Joint aspirations and injections

Well lit area.
Wear mask.
Wear safety glasses.
Sterile technique.
Pathology collected.
 
Sharps disposal.

Attention

  • Do not do unless you have been trained. Medical consult prior to procedure
  • Most common joints to be injected/aspirated are knees, shoulders
    • Principles for joint injection and aspiration the same
    • Be aware of risk of introducing infection — always use aseptic technique
  • Before aspirating for diagnostic reasons — see Joint fluid analysis
  • If aspirating for healing (therapeutic) reasons — remove most of the fluid
  • Local anaesthetic not always needed. Depends on size of needle used
  • Always put needle in parallel to joint surfaces to prevent damage to cartilage
  • Use ultrasound guidance for shoulder injection if available

Note: Leave a bit of air in preloaded syringe.
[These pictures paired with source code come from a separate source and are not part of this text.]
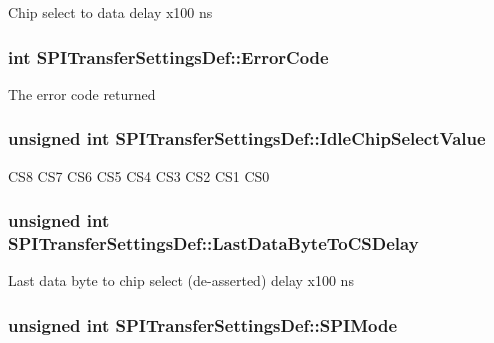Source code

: \-Chip select to data delay x100 ns \hypertarget{struct_s_p_i_transfer_settings_def_a06e000b94a109cb22dd362ec768eedc7}{
\subsubsection[{\-Error\-Code}]{\setlength{\rightskip}{0pt plus 5cm}int {\bf \-S\-P\-I\-Transfer\-Settings\-Def\-::\-Error\-Code}}}\label{struct_s_p_i_transfer_settings_def_a06e000b94a109cb22dd362ec768eedc7}
\-The error code returned \hypertarget{struct_s_p_i_transfer_settings_def_a2f469778bc45bfaae06c0779c53457a9}{
\subsubsection[{\-Idle\-Chip\-Select\-Value}]{\setlength{\rightskip}{0pt plus 5cm}unsigned int {\bf \-S\-P\-I\-Transfer\-Settings\-Def\-::\-Idle\-Chip\-Select\-Value}}}\label{struct_s_p_i_transfer_settings_def_a2f469778bc45bfaae06c0779c53457a9}
\-C\-S8 \-C\-S7 \-C\-S6 \-C\-S5 \-C\-S4 \-C\-S3 \-C\-S2 \-C\-S1 \-C\-S0 \hypertarget{struct_s_p_i_transfer_settings_def_a5c05d83e86f6d4cb9437d00a4c7a38a2}{
\subsubsection[{\-Last\-Data\-Byte\-To\-C\-S\-Delay}]{\setlength{\rightskip}{0pt plus 5cm}unsigned int {\bf \-S\-P\-I\-Transfer\-Settings\-Def\-::\-Last\-Data\-Byte\-To\-C\-S\-Delay}}}\label{struct_s_p_i_transfer_settings_def_a5c05d83e86f6d4cb9437d00a4c7a38a2}
\-Last data byte to chip select (de-\/asserted) delay x100 ns \hypertarget{struct_s_p_i_transfer_settings_def_a362c078515ae312b89face990d02d6c6}{
\subsubsection[{\-S\-P\-I\-Mode}]{\setlength{\rightskip}{0pt plus 5cm}unsigned int {\bf \-S\-P\-I\-Transfer\-Settings\-Def\-::\-S\-P\-I\-Mode}}}\label{struct_s_p_i_transfer_settings_def_a362c078515ae312b89face990d02d6c6}
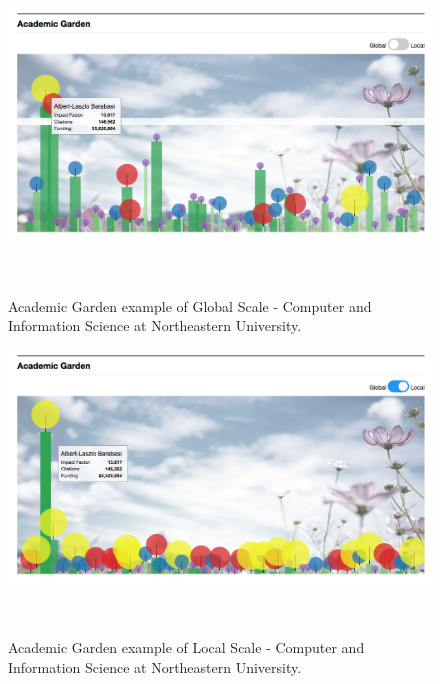 \begin{figure}[!htb]
    \centering
    \includegraphics[width=1\textwidth]{figures/fig-AG-global.png}
    \caption{Academic Garden example of Global Scale - Computer and Information Science at Northeastern University.}~\label{fig-AG-global}
\end{figure}

\begin{figure}[!htb]
    \centering
    \includegraphics[width=1\textwidth]{figures/fig-AG-local.png}
    \caption{Academic Garden example of Local Scale - Computer and Information Science at Northeastern University.}~\label{fig-AG-global}
\end{figure}




















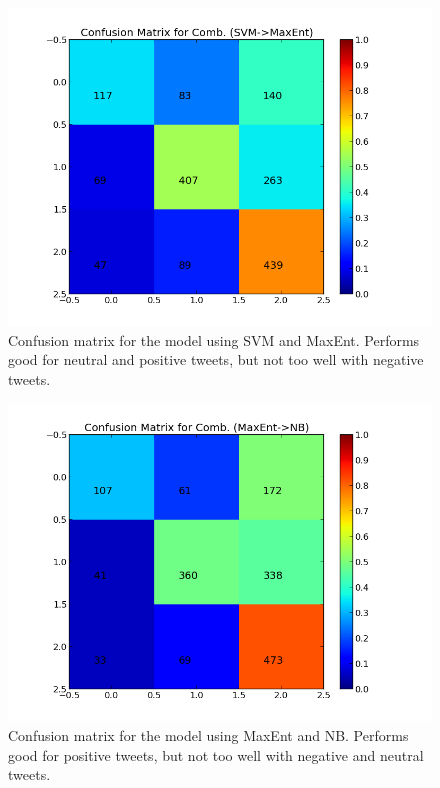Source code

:  \begin{minipage}[!htb]{\linewidth}
      \centering
     \begin{minipage}{0.45\linewidth}
          \begin{figure}[H]
               \includegraphics[width=\linewidth]{../img/plots/grid/confusion_matrix_Comb-SVM-MaxEnt.png}
           \caption[Plot showing the confusion matrix for two-step SVM -> MaxEnt]{Confusion matrix for the model using SVM and MaxEnt. Performs good for neutral and positive tweets, but not too well with negative tweets.}
           \label{fig:confmat_svm_maxent}
          \end{figure}
     \end{minipage}
     \hspace{0.05\linewidth}
     \begin{minipage}{0.45\linewidth}
          \begin{figure}[H]
               \includegraphics[width=\linewidth]{../img/plots/grid/confusion_matrix_Comb-MaxEnt-NB.png}
           \caption[Plot showing the confusion matrix for two-step MaxEnt -> NB]{Confusion matrix for the model using MaxEnt and NB. Performs good for positive tweets, but not too well with negative and neutral tweets.}
           \label{fig:confmat_maxent_nb}
          \end{figure}
     \end{minipage}
\end{minipage}
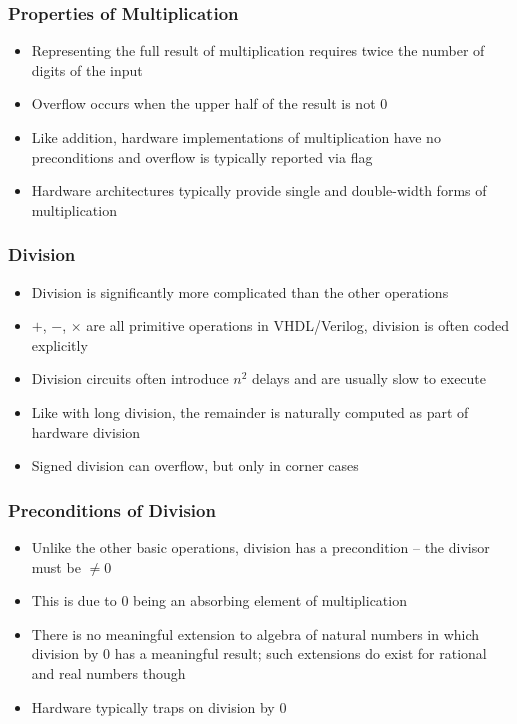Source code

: \documentclass[aspectratio=169]{beamer}
\newif\iftransitions
\begin{document}
\begin{frame}
  \frametitle{Properties of Multiplication}
  
  \begin{itemize}
  \item Representing the full result of multiplication requires twice the number of digits of the input  \iftransitions \pause \fi 
  \item Overflow occurs when the upper half of the result is not $0$  \iftransitions \pause \fi 
  \item Like addition, hardware implementations of multiplication have no preconditions and overflow is typically reported via flag  \iftransitions \pause \fi 
  \item Hardware architectures typically provide single and double-width forms of multiplication
  \end{itemize}
\end{frame}

\begin{frame}
  \frametitle{Division}
  
  \begin{itemize}
  \item Division is significantly more complicated than the other operations  \iftransitions \pause \fi 
  \item $+$, $-$, $\times$ are all primitive operations in VHDL/Verilog, division is often coded explicitly  \iftransitions \pause \fi 
  \item Division circuits often introduce $n^2$ delays and are usually slow to execute  \iftransitions \pause \fi 
  \item Like with long division, the remainder is naturally computed as part of hardware division  \iftransitions \pause \fi 
  \item Signed division can overflow, but only in corner cases
  \end{itemize}
\end{frame}

\begin{frame}
  \frametitle{Preconditions of Division}
  
  \begin{itemize}
  \item Unlike the other basic operations, division has a precondition -- the divisor must be $\neq 0$  \iftransitions \pause \fi 
  \item This is due to $0$ being an absorbing element of multiplication  \iftransitions \pause \fi 
  \item There is no meaningful extension to algebra of natural numbers in which division by 0 has a meaningful result; such extensions do exist for rational and real numbers though  \iftransitions \pause \fi 
  \item Hardware typically traps on division by 0
  \end{itemize}
\end{frame}
\end{document}
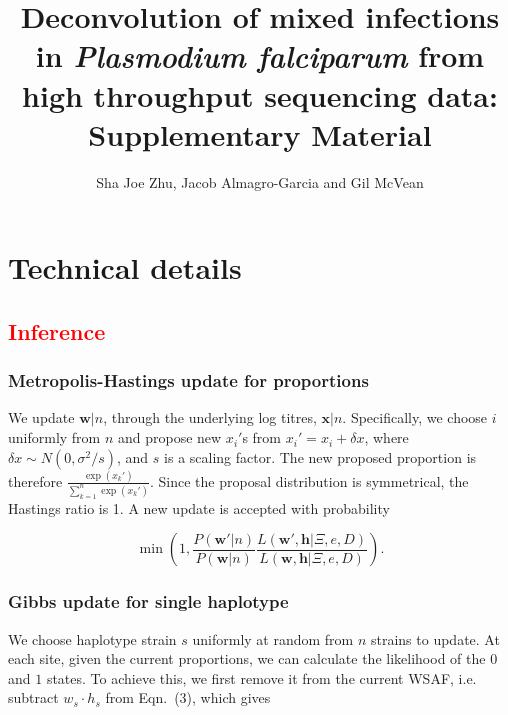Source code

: \documentclass{article}
\title{Deconvolution of mixed infections in {\it Plasmodium falciparum} from high throughput sequencing data: Supplementary Material}
\author{Sha Joe Zhu, Jacob Almagro-Garcia and Gil McVean}
\date{}
\begin{document}
\listoftodos
\clearpage
\setcounter{page}{1}

\maketitle
\tableofcontents

\setcounter{section}{0}

\newpage



\section{Technical details} \label{sup:sec:alg}

\subsection{\textcolor{red}{Inference}}
\subsubsection{Metropolis-Hastings update for proportions}\label{sec:updateP}

We update $\mathbf{w}|n$, through the underlying log titres, $\mathbf{x}|n$. Specifically, we choose $i$ uniformly from $n$ and propose new $x_i'$s from $x_i' = x_i + \delta x$, where $\delta x \sim N(0, \sigma^2/s)$, and $s$ is a scaling factor. The new proposed proportion is therefore $\frac{\exp(x_k')}{\sum_{k=1}^n \exp(x_k')}$. Since the proposal distribution is symmetrical, the Hastings ratio is 1. A new update is accepted with probability

 $$\min\left(1, \frac{P(\mathbf{w}'|n)}{P(\mathbf{w}|n)} \frac{L(\mathbf{w}', \mathbf{h} | \Xi, e, D)}{L(\mathbf{w}, \mathbf{h} | \Xi, e, D)}\right).$$



\subsubsection{Gibbs update for single haplotype}

We choose haplotype strain $s$ uniformly at random from $n$ strains to update.  At each site, given the current proportions, we can calculate the likelihood of the $0$ and $1$ states.  To achieve this, we first remove it from the current WSAF, i.e. subtract $ w_s \cdot h_s$ from Eqn.~(3), which gives
\end{document}
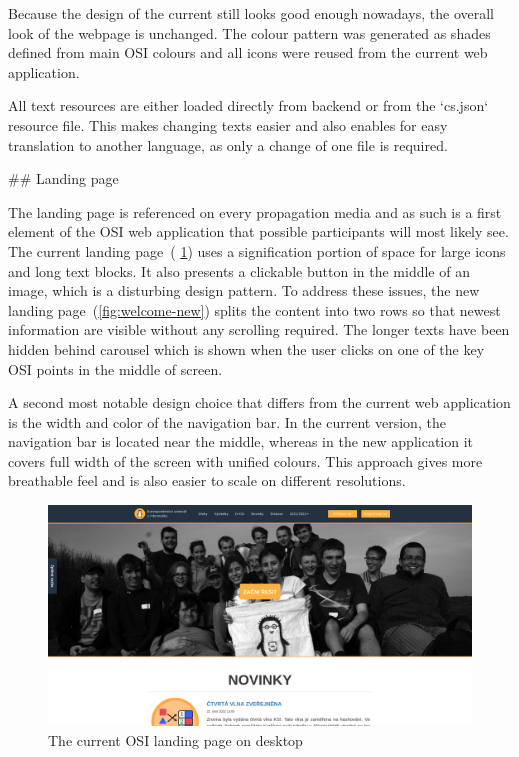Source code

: \documentclass[
  digital, %
  oneside, %
  lof,     %
  lot,     %
]{fithesis4}
\begin{document}
{Because the design of the current still looks good enough nowadays, the overall look of the webpage is unchanged. The colour pattern was generated as shades defined from main OSI colours and all icons were reused from the current web application.

All text resources are either loaded directly from backend or from the `cs.json` resource file. This makes changing texts easier and also enables for easy translation to another language, as only a change of one file is required.

## Landing page

The landing page is referenced on every propagation media and as such is a first element of the OSI web application that possible participants will most likely see. The current landing page~( \ref{fig:welcome-curr}) uses a signification portion of space for large icons and long text blocks. It also presents a clickable button in the middle of an image, which is a disturbing design pattern. To address these issues, the new landing page~(\ref{fig:welcome-new}) splits the content into two rows so that newest information are visible without any scrolling required. The longer texts have been hidden behind carousel which is shown when the user clicks on one of the key OSI points in the middle of screen.

A second most notable design choice that differs from the current web application is the width and color of the navigation bar. In the current version, the navigation bar is located near the middle, whereas in the new application it covers full width of the screen with unified colours. This approach gives more breathable feel and is also easier to scale on different resolutions.

\begin{figure}
\includegraphics[width=\textwidth]{assets/img/welcome_curr}
\caption{The current OSI landing page on desktop}
\label{fig:welcome-curr}
\end{figure}

}
\end{document}
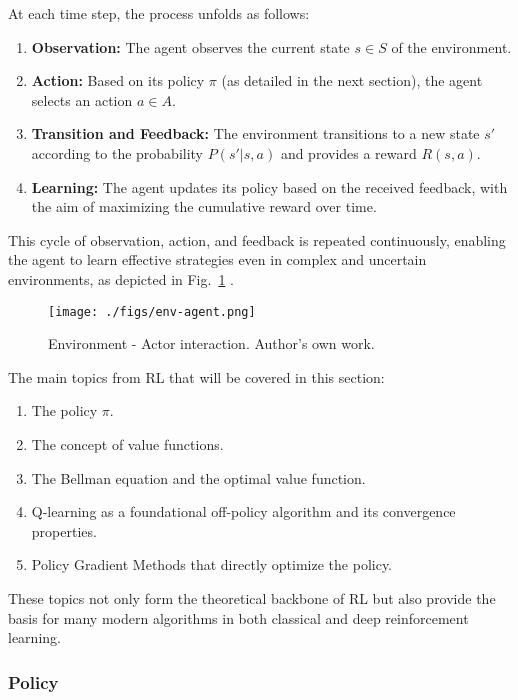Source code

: \documentclass[12pt,a4paper,twoside,openany]{book}
\begin{document}
At each time step, the process unfolds as follows:
\begin{enumerate}
    \item \textbf{Observation:} The agent observes the current state \(s \in S\) of the environment.
    \item \textbf{Action:} Based on its policy \(\pi\) (as detailed in the next section), the agent selects an action \(a \in A\).
    \item \textbf{Transition and Feedback:} The environment transitions to a new state \(s'\) according to the probability \(P(s'|s,a)\) and provides a reward \(R(s,a)\).
    \item \textbf{Learning:} The agent updates its policy based on the received feedback, with the aim of maximizing the cumulative reward over time.
\end{enumerate}

This cycle of observation, action, and feedback is repeated continuously, enabling the agent to learn effective strategies even in complex and uncertain environments, as depicted in Fig.~\ref{fig:env-agent} .

\begin{figure}[H]
\centering
\texttt{[image: ./figs/env-agent.png]}
\captionsetup{font=small}
\caption{Environment - Actor interaction. Author's own work.}
\label{fig:env-agent}
\end{figure}

The main topics from RL that will be covered in this section:
\begin{enumerate}
    \item The policy \(\pi\).	
    \item The concept of value functions.
    \item The Bellman equation and the optimal value function.
    \item Q-learning as a foundational off-policy algorithm and its convergence properties.
    \item Policy Gradient Methods that directly optimize the policy.
\end{enumerate}
These topics not only form the theoretical backbone of RL but also provide the basis for many modern algorithms in both classical and deep reinforcement learning.

\subsubsection*{Policy}
\end{document}
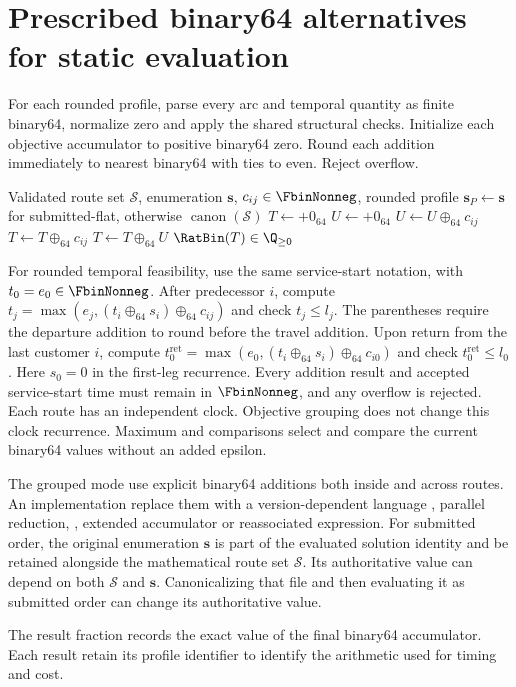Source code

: \section{Prescribed binary64 alternatives for static evaluation}\label{sec:rounded}
For each rounded profile, parse every arc and temporal quantity as finite binary64, normalize zero and apply the shared structural checks. Initialize each objective accumulator to positive binary64 zero. Round each addition immediately to nearest binary64 with ties to even. Reject overflow.

\begin{algorithm}[htbp]
\caption{Binary64 objective modes after route validation}\label{alg:rounded-objective}
\begin{algorithmic}[1]
\Require Validated route set $\mathcal{S}$, enumeration $\mathbf{s}$, $c_{ij}\in\FbinNonneg$, rounded profile
\State $\mathbf{s}_P\gets\mathbf{s}$ for submitted-flat, otherwise $\operatorname{canon}(\mathcal{S})$
\State $T\gets+0_{64}$ 
\State $U\gets+0_{64}$ 
 \State $U\gets U\oplus_{64}c_{ij}$
\Else \State $T\gets T\oplus_{64}c_{ij}$ \EndIf
\EndFor
{} \State $T\gets T\oplus_{64}U$ \EndIf
\EndFor
\State \Return $\RatBin(T)\in\Q_{\geq0}$ 
\end{algorithmic}
\end{algorithm}

For rounded temporal feasibility, use the same service-start notation, with $t_0=e_0\in\FbinNonneg$. After predecessor $i$, compute $t_j=\max(e_j,(t_i\oplus_{64}s_i)\oplus_{64}c_{ij})$ and check $t_j\leq l_j$. The parentheses require the departure addition to round before the travel addition. Upon return from the last customer $i$, compute $t_0^{\mathrm{ret}}=\max(e_0,(t_i\oplus_{64}s_i)\oplus_{64}c_{i0})$ and check $t_0^{\mathrm{ret}}\leq l_0$. Here $s_0=0$ in the first-leg recurrence. Every addition result and accepted service-start time must remain in $\FbinNonneg$, and any overflow is rejected. Each route has an independent clock. Objective grouping does not change this clock recurrence. Maximum and comparisons select and compare the current binary64 values without an added epsilon.

The grouped mode \must{} use explicit binary64 additions both inside and across routes. An implementation \mustnot{} replace them with a version-dependent language , parallel reduction, , extended accumulator or reassociated expression. For submitted order, the original enumeration $\mathbf{s}$ is part of the evaluated solution identity and \must{} be retained alongside the mathematical route set $\mathcal{S}$. Its authoritative value can depend on both $\mathcal{S}$ and $\mathbf{s}$. Canonicalizing that file and then evaluating it as submitted order can change its authoritative value.

The result fraction records the exact value of the final binary64 accumulator. Each result \must{} retain its profile identifier to identify the arithmetic used for timing and cost.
Air can easily be injected into joint but not tissue (strong resistance), helps you know if you are in joint

Circulation and sensation — when finished always check hands/feet (peripheries) for colour, warmth, sensation, movement, swelling, capillary refill, peripheral pulses — F 10.1, to make sure no damage to nerves, arteries or veins.

Syringes and needle sizes

  • Needle size depends on
    • Diagnostic or healing (therapeutic) aspiration
    • How much fluid and how thick
    • Size of joint
  • Always use smallest needle size possible
    • For aspiration usually 21G
    • For injection usually 23G
  • Needle length
    • Long — 32mm for shoulders or knees, 38mm for obese patients
  • Needle and syringe size for aspiration of toe/finger — 25G needle and 3mL syringe
  • Aspiration of knee/shoulder
    • 21G OR 18G needle/cannula if you expect thick or bloody fluid
    • 5mL syringe for diagnostic
    • 10–20mL syringe for healing (therapeutic) aspiration

Do not

  • Do not do joint aspirations if
    • Bacteraemia present
    • Skin infection or severe dermatitis over joint
    • Joint too difficult to reach
    • Severe lack of blood clotting (coagulopathy)
    • Gout in big toe (classic first metatarsophalangeal gout), very painful, not needed for diagnosis
  • Do not do steroid injection if
    • Bacteraemia present
    • Infectious arthritis
    • Close to bone infection (osteomyelitis)
    • Person having joint replacement surgery in less than a week
    • Bleeding into joint (haemarthrosis)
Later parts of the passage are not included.